● **Work instructions**
In the entries below, every line with the string "problems" is to be reported.

● **Data**
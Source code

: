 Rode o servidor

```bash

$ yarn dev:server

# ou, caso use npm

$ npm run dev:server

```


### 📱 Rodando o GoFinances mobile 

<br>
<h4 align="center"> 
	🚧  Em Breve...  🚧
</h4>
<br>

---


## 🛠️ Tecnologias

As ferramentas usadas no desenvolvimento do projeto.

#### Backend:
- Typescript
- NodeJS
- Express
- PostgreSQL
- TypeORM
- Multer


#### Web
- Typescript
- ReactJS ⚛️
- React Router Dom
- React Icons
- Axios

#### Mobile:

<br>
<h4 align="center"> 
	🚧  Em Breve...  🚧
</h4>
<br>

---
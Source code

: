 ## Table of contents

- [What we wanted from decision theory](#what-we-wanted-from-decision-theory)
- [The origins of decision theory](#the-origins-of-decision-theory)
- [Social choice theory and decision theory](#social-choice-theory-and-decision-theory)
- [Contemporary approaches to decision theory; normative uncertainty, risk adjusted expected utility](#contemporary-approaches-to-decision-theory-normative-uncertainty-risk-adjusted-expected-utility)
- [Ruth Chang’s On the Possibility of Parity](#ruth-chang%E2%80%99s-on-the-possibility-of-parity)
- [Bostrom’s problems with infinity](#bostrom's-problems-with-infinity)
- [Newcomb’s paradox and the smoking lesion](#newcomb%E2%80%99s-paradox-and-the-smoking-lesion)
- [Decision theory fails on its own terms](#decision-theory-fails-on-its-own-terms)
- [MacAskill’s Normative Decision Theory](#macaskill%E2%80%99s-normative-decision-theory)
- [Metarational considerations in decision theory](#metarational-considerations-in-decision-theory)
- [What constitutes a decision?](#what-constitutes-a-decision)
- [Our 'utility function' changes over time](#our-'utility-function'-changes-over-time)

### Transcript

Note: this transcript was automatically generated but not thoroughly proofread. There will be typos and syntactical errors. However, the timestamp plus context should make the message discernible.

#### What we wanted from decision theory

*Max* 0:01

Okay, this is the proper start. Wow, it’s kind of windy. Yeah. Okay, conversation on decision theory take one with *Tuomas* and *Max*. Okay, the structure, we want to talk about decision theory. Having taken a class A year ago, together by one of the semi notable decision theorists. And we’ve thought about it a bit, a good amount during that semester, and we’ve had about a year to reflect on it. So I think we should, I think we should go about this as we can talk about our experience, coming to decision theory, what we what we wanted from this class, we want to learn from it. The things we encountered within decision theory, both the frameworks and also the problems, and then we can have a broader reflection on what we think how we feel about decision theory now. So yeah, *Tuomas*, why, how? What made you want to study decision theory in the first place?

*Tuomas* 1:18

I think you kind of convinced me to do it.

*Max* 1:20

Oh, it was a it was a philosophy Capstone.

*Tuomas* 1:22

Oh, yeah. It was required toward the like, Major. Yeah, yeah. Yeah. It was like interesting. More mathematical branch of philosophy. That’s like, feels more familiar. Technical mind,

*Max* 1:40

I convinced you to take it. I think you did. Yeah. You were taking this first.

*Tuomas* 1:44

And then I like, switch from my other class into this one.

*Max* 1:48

● **Solution**
- [Bostrom’s problems with infinity](#bostrom's-problems-with-infinity)
Okay, this is the proper start. Wow, it’s kind of windy. Yeah. Okay, conversation on decision theory take one with *Tuomas* and *Max*. Okay, the structure, we want to talk about decision theory. Having taken a class A year ago, together by one of the semi notable decision theorists. And we’ve thought about it a bit, a good amount during that semester, and we’ve had about a year to reflect on it. So I think we should, I think we should go about this as we can talk about our experience, coming to decision theory, what we what we wanted from this class, we want to learn from it. The things we encountered within decision theory, both the frameworks and also the problems, and then we can have a broader reflection on what we think how we feel about decision theory now. So yeah, *Tuomas*, why, how? What made you want to study decision theory in the first place?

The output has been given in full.